Secondly, we also have to keep relations to the citizens in the concerned countries. You are speaking of Turkey and Russia. Concerning Russia, we know that it would be very important to have a direct line to citizens´ organizations, social movements and civic organizations to strengthen them, and to have a dialogue. But, we also have to start again a dialogue between the parliamentarians. If they would like to convince the majority of voters to vote for democratic system against authoritarian regimes, they need also the cooperation with democrats outside of Turkey and Russia. For that, we need to find a way how to do it.

However, there are also differences between Turkey and Russia: yes, they are both authoritarian regimes, but the systems are totally different. Looking to Russia, you have the base of a failed system: 20-30 years ago, there was a big lack of democracy and of democratic organizations. You had the system in the 90s with big poverty among the people and that the property and the goods of Russia were divided among oligarchs. There is an oligarchic system which is sometimes used by Putin and other times he is fighting against it.

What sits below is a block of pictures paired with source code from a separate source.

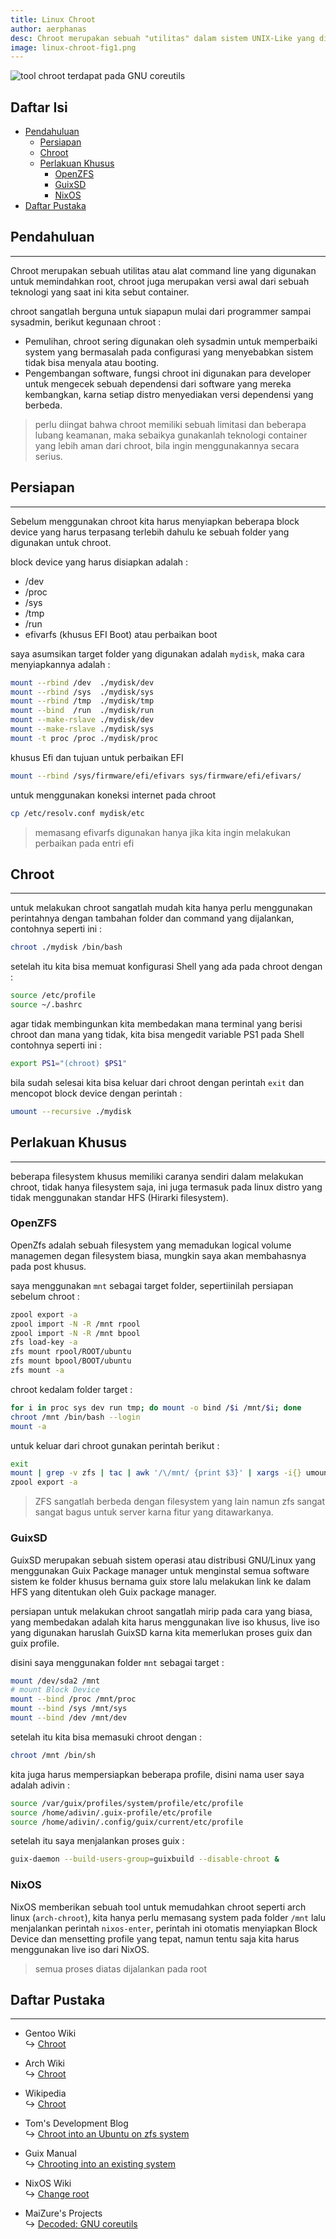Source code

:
 ```yaml
---
title: Linux Chroot
author: aerphanas
desc: Chroot merupakan sebuah "utilitas" dalam sistem UNIX-Like yang digunakan untuk mengubah direktori menjadi direktori root.
image: linux-chroot-fig1.png
---
```


![tool chroot terdapat pada GNU coreutils](/images/linux-chroot-fig1.png "tool chroot terdapat pada GNU coreutils")

## Daftar Isi

- [Pendahuluan](#pendahuluan)
  - [Persiapan](#persiapan)
  - [Chroot](#chroot)
  - [Perlakuan Khusus](#perlakuan-khusus)
    - [OpenZFS](#openzfs)
    - [GuixSD](#guixsd)
    - [NixOS](#nixos)
- [Daftar Pustaka](#daftar-pustaka)

## Pendahuluan

---

Chroot merupakan sebuah utilitas atau alat command line yang digunakan untuk memindahkan root, chroot juga merupakan versi awal dari sebuah teknologi yang saat ini kita sebut container.

chroot sangatlah berguna untuk siapapun mulai dari programmer sampai sysadmin, berikut kegunaan chroot :

- Pemulihan, chroot sering digunakan oleh sysadmin untuk memperbaiki system yang bermasalah pada configurasi yang menyebabkan sistem tidak bisa menyala atau booting.
- Pengembangan software, fungsi chroot ini digunakan para developer untuk mengecek sebuah dependensi dari software yang mereka kembangkan, karna setiap distro menyediakan versi dependensi yang berbeda.

> perlu diingat bahwa chroot memiliki sebuah limitasi dan beberapa lubang keamanan, maka sebaikya gunakanlah teknologi container yang lebih aman dari chroot, bila ingin menggunakannya secara serius.

## Persiapan

---

Sebelum menggunakan chroot kita harus menyiapkan beberapa block device yang harus terpasang terlebih dahulu ke sebuah folder yang digunakan untuk chroot.

block device yang harus disiapkan adalah :

- /dev
- /proc
- /sys
- /tmp
- /run
- efivarfs (khusus EFI Boot) atau perbaikan boot

saya asumsikan target folder yang digunakan adalah ```mydisk```, maka cara menyiapkannya adalah :

```sh
mount --rbind /dev  ./mydisk/dev
mount --rbind /sys  ./mydisk/sys
mount --rbind /tmp  ./mydisk/tmp
mount --bind  /run  ./mydisk/run 
mount --make-rslave ./mydisk/dev
mount --make-rslave ./mydisk/sys
mount -t proc /proc ./mydisk/proc
```

khusus Efi dan tujuan untuk perbaikan EFI

```sh
mount --rbind /sys/firmware/efi/efivars sys/firmware/efi/efivars/
```

untuk menggunakan koneksi internet pada chroot

```sh
cp /etc/resolv.conf mydisk/etc
```

> memasang efivarfs digunakan hanya jika kita ingin melakukan perbaikan pada entri efi

## Chroot

---

untuk melakukan chroot sangatlah mudah kita hanya perlu menggunakan perintahnya dengan tambahan folder dan command yang dijalankan, contohnya seperti ini :

```sh
chroot ./mydisk /bin/bash
```

setelah itu kita bisa memuat konfigurasi Shell yang ada pada chroot dengan :

```sh
source /etc/profile
source ~/.bashrc
```

agar tidak membingunkan kita membedakan mana terminal yang berisi chroot dan mana yang tidak, kita bisa mengedit variable PS1 pada Shell contohnya seperti ini :

```sh
export PS1="(chroot) $PS1"
```

bila sudah selesai kita bisa keluar dari chroot dengan perintah ```exit``` dan mencopot block device dengan perintah :

```sh
umount --recursive ./mydisk
```

## Perlakuan Khusus

---

beberapa filesystem khusus memiliki caranya sendiri dalam melakukan chroot, tidak hanya filesystem saja, ini juga termasuk pada linux distro yang tidak menggunakan standar HFS (Hirarki filesystem).

### OpenZFS

OpenZfs adalah sebuah filesystem yang memadukan logical volume managemen degan filesystem biasa, mungkin saya akan membahasnya pada post khusus.

saya menggunakan ```mnt``` sebagai target folder, sepertiinilah persiapan sebelum chroot :

```sh
zpool export -a
zpool import -N -R /mnt rpool
zpool import -N -R /mnt bpool
zfs load-key -a
zfs mount rpool/ROOT/ubuntu
zfs mount bpool/BOOT/ubuntu
zfs mount -a
```

chroot kedalam folder target :

```sh
for i in proc sys dev run tmp; do mount -o bind /$i /mnt/$i; done
chroot /mnt /bin/bash --login
mount -a

```

untuk keluar dari chroot gunakan perintah berikut :

```sh
exit
mount | grep -v zfs | tac | awk '/\/mnt/ {print $3}' | xargs -i{} umount -lf {}
zpool export -a
```

> ZFS sangatlah berbeda dengan filesystem yang lain namun zfs sangat sangat bagus untuk server karna fitur yang ditawarkanya.

### GuixSD

GuixSD merupakan sebuah sistem operasi atau distribusi GNU/Linux yang menggunakan Guix Package manager untuk menginstal semua software sistem ke folder khusus bernama guix store lalu melakukan link ke dalam HFS yang ditentukan oleh Guix package manager.

persiapan untuk melakukan chroot sangatlah mirip pada cara yang biasa, yang membedakan adalah kita harus menggunakan live iso khusus, live iso yang digunakan haruslah GuixSD karna kita memerlukan proses guix dan guix profile.

disini saya menggunakan folder ```mnt``` sebagai target :

```sh
mount /dev/sda2 /mnt
# mount Block Device
mount --bind /proc /mnt/proc
mount --bind /sys /mnt/sys
mount --bind /dev /mnt/dev
```

setelah itu kita bisa memasuki chroot dengan :

```sh
chroot /mnt /bin/sh
```

kita juga harus mempersiapkan beberapa profile, disini nama user saya adalah adivin :

```sh
source /var/guix/profiles/system/profile/etc/profile
source /home/adivin/.guix-profile/etc/profile
source /home/adivin/.config/guix/current/etc/profile
```

setelah itu saya menjalankan proses guix :

```sh
guix-daemon --build-users-group=guixbuild --disable-chroot &
```

### NixOS

NixOS memberikan sebuah tool untuk memudahkan chroot seperti arch linux (```arch-chroot```), kita hanya perlu memasang system pada folder ```/mnt``` lalu menjalankan perintah ```nixos-enter```, perintah ini otomatis menyiapkan Block Device dan mensetting profile yang tepat, namun tentu saja kita harus menggunakan live iso dari NixOS.

> semua proses diatas dijalankan pada root

## Daftar Pustaka

---

- Gentoo Wiki  
↪ [Chroot](https://wiki.gentoo.org/wiki/Chroot)  

- Arch Wiki  
↪ [Chroot](https://wiki.archlinux.org/title/chroot)  

- Wikipedia  
↪ [Chroot](https://en.wikipedia.org/wiki/Chroot)  

- Tom's Development Blog  
↪ [Chroot into an Ubuntu on zfs system](https://tpmullan.com/2021/10/27/chroot-into-an-ubuntu-on-zfs-system/)  

- Guix Manual  
↪ [Chrooting into an existing system](https://guix.gnu.org/en/manual/devel/en/guix.html#Chrooting-into-an-existing-system)  

- NixOS Wiki  
↪ [Change root](https://nixos.wiki/wiki/Change_root)  

- MaiZure's Projects  
↪ [Decoded: GNU coreutils](https://www.maizure.org/projects/decoded-gnu-coreutils/)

In Turkey, the system is totally organized for Erdogan. He has organized his own power, he is fighting against big groups, against ethnic, religious groups. And he is also fighting against the opposition in the Turkish parliament. And that is a problem. Since we have all these differences, that’s why we need differentiated answers. However, what we have to do is to say clearly to the members of the governments of our countries, and to the European institutions, that we need a clear strategy facing all kinds of violations of human rights and democracy in both of these countries.

We have to give clear answers, and not depending on our economic interest or the interest ,looking to Turkey, of the migration issue, we would be blackmailed by the Turkish government, and that’s not good. We have to find a clear stand by all the Member States, and it must take in account the different systems, and taking into account also the different groups in the Turkish and Russian society. We have no interest that Russia is going to Asia, that we break all of our bridges to Russia. Russia is part of Europe. But, it’s not easy to find the right answer.